I can code web apps but not C++ or the like.  I understand what you mean, though.  When you're trying to get a specific task done as well as possible, good custom code smokes general-purpose apps (or libraries).  But that's why the rest of us rely on you 1337 programmers.  If you share your know-how and tools, we'll plug away with them and create some fairly cool stuff, even if it's not cutting-edge.
Logged
lycium
Fractal Supremo
*****
Posts: 1158



WWW
« Reply #7 on: March 19, 2007, 02:12:41 PM »

Nope.  QuickTime won't even open them.  Apple made a huge deal out of H.264 being the next big thing but is doing a poor job of supporting it.  I'm already tired of having to avoid using b-frames in order to maintain QT compatibility.

i hear that a lot from apple folks, it's a shame :|

They play in VLC, of course.  I don't know what's going on in the Julia2 anim, but it looks very cool.

thanks, unfortunately it's incomplete though - had to go to airport before the frames finished rendering!

I can code web apps but not C++ or the like.  I understand what you mean, though.  When you're trying to get a specific task done as well as possible, good custom code smokes general-purpose apps (or libraries).  But that's why the rest of us rely on you 1337 programmers.  If you share your know-how and tools, we'll plug away with them and create some fairly cool stuff, even if it's not cutting-edge.

careful who you call l33t, the truly l33t ones are easily offended and i would prefer not to incur their wrath...

as for making good tools, i've mentioned elsewhere on the forums that my partner in crime and i will be starting a commercial project soon; that ought to be flexible (read: scriptable) and have really good 3d rendering, so it should be quite a good foothold for exploration.
Logged

Duncan C
Fractal Fanatic
****
Posts: 348



WWW
« Reply #8 on: March 20, 2007, 12:28:22 AM »

I am also planning to create animations of various sorts "Movies." Still images are just the beginning. I think there's plenty of room for unique approaches to the problem.

fully agree with you. right now the only way to do real exploration (that i'm aware of) is to use ultrafractal or write your own app.

Sounds like ultrafractal is the 700 lb gorrila of the fractal rendering programs. Is it expensive?
along those lines, i rendered some julia set animations a while back, and i think the results would be difficult to replicate with any of the apps out there today (they're in my fractographer.com/wip folder if you're interested but i'm not sure if quicktime will play that h.264 stream - they're encoded with x264). the problem is of course that it's all done from c++ code, and is not tweakable/saveable through a nice interface; while i firmly believe the one true way to fractal exploration is to code it yourself, compromises must be made for those who don't walk the programmer's path... the difficulty is maintaining flexibility while still being usable.
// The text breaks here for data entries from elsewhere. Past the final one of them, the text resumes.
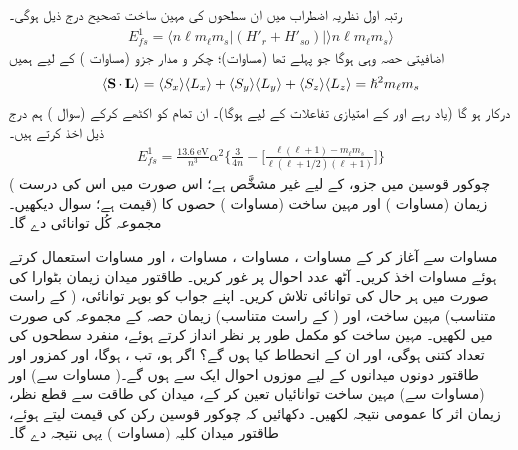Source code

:  رتبہ اول نظریہ اضطراب میں ان سطحوں کی مہین ساخت تصحیح درج ذیل ہوگی۔
\begin{align}\label{مساوات_غیر_مضطرب_نظریہ_اضطراب_پہلی_تصحیح}
E_{fs}^1 = \langle n\ell m_{\ell} m_s | (H'_r + H'_{so}) | \rangle n\ell m_{\ell} m_s \rangle
\end{align}
اضافیتی حصہ وہی ہوگا جو پہلے تھا (مساوات)؛ چکر و مدار جزو (مساوات ) کے لیے ہمیں
\begin{align}\label{مساوات_غیر_مضطرب_نقطی_ضرب}
\langle \operatorname{\mathbf{S}} \cdot \operatorname{\mathbf{L}} \rangle = \langle S_x \rangle \langle L_x \rangle + \langle S_y \rangle \langle L_y \rangle + \langle S_z \rangle \langle L_z \rangle = \hslash^2 m_{\ell} m_s
\end{align}
درکار ہو گا (یاد رہے  اور  کے امتیازی تفاعلات کے لیے  ہوگا)۔ ان تمام کو اکٹھے کرکے (سوال ) ہم درج ذیل اخذ کرتے ہیں۔
\begin{align}\label{مساوت_غیر_مضطرب_طاقتور_مہین_ساخت_حصہ}
E_{fs}^1 = \frac{\SI{13.6}{\electronvolt}}{n^3} \alpha^2 \Big \{ \frac{3}{4n} - \Big [ \frac{\ell (\ell + 1) - m_\ell m_s}{\ell (\ell + 1/2)(\ell + 1)} \Big ] \Big\}
\end{align}
( چوکور قوسین میں جزو،  کے لیے غیر مشخَّص ہے؛ اس صورت میں اس کی درست قیمت  ہے؛ سوال  دیکھیں۔) زیمان (مساوات ) اور مہین ساخت (مساوات ) حصوں کا مجموعہ کُل توانائی دے گا۔
 
مساوات  سے آغاز کر کے مساوات ، مساوات ، مساوات ، اور مساوات  استعمال کرتے ہوئے مساوات اخذ کریں۔
آٹھ عدد  احوال  پر غور کریں۔ طاقتور میدان زیمان بٹوارا کی صورت میں ہر حال کی توانائی تلاش کریں۔ اپنے جواب کو بوہر توانائی، (  کے راست متناسب) مہین ساخت، اور (  کے راست متناسب) زیمان حصہ کے مجموعہ کی صورت میں لکھیں۔ مہین ساخت کو مکمل طور پر نظر انداز کرتے ہوئے، منفرد سطحوں کی تعداد کتنی ہوگی، اور ان کے انحطاط کیا ہوں گے؟ 
اگر  ہو، تب ،  ہوگا، اور کمزور اور طاقتور دونوں میدانوں کے لیے موزوں احوال  ایک سے  ہوں گے۔( مساوات  سے)  اور (مساوات  سے) مہین ساخت توانائیاں تعین کر کے، میدان کی طاقت سے قطع نظر،  زیمان اثر کا عمومی نتیجہ لکھیں۔ دکھائیں کہ چوکور قوسین رکن کی قیمت  لیتے ہوئے، طاقتور میدان کلیہ (مساوات ) یہی نتیجہ دے گا۔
Those animations are cool. Thanks for showing them to me.

As far as performance, you say "...even an old processor can generate unviewably huge julia/mandelbrot images in seconds, using a completely naive, 10-seconds-to-program algorithm." That's news to me. Modern processors are much faster than the machines available back when I first tackled this, but a high magnifcation plot at a very high max iterations still makes even a high end computer sweat.

depends what you call sweat. with two 2.2ghz cores (amd x2, so weaker than you intel core 2 duo mac) i can produce this in some seconds: http://www.fractographer.com/propaganda/tlset.png
I'm still limping along with a 1.25 gHz PowerPC G4. I'm several generations behind the Core 2 duo. My wife has a Core duo (not Core 2 duo) MacBook. That's what I did my Intel timing on.

that has 144 supersamples per pixel, i don't remember the maximum iteration depth unfortunately. the iteration itself is done with my generic c++ complex number class, via operator overloading; i also wrote a very fast (double precision) sse-based iteration that would totally scream on your core 2 duo (since it's twice as fast doing sse than the athlon64), especially in 64bit mode... but the end result is that it's just not necessary (and specific to the mandelbrot/julia), and was done only for exercise.
I had never heard of SSE until your post. It sounds very much like Altavec for the PowerPC G4. I wonder if Apple's compiler generates SSE instructions for their Intel machines?

I've been toying with the idea of writing Altavec-specific code for G4 based Macs, but that would be a fair amount of work for an older processor.

Back 20 years ago, I wrote the floating point code for my program in machine code for the FPU. I'm not really inclined to get that down and dirty any more. As you say, it's not really necessary any more.


My program supports up to 64k iterations, and allows you to specify a unique color for every iteration in a plot. Is there some magic to rendering these plots that I'm not aware of? As far as I can tell, doing a plot involving hundreds of millions, or even billions, of iterations at double precision still takes enough time that fast algorithms matter.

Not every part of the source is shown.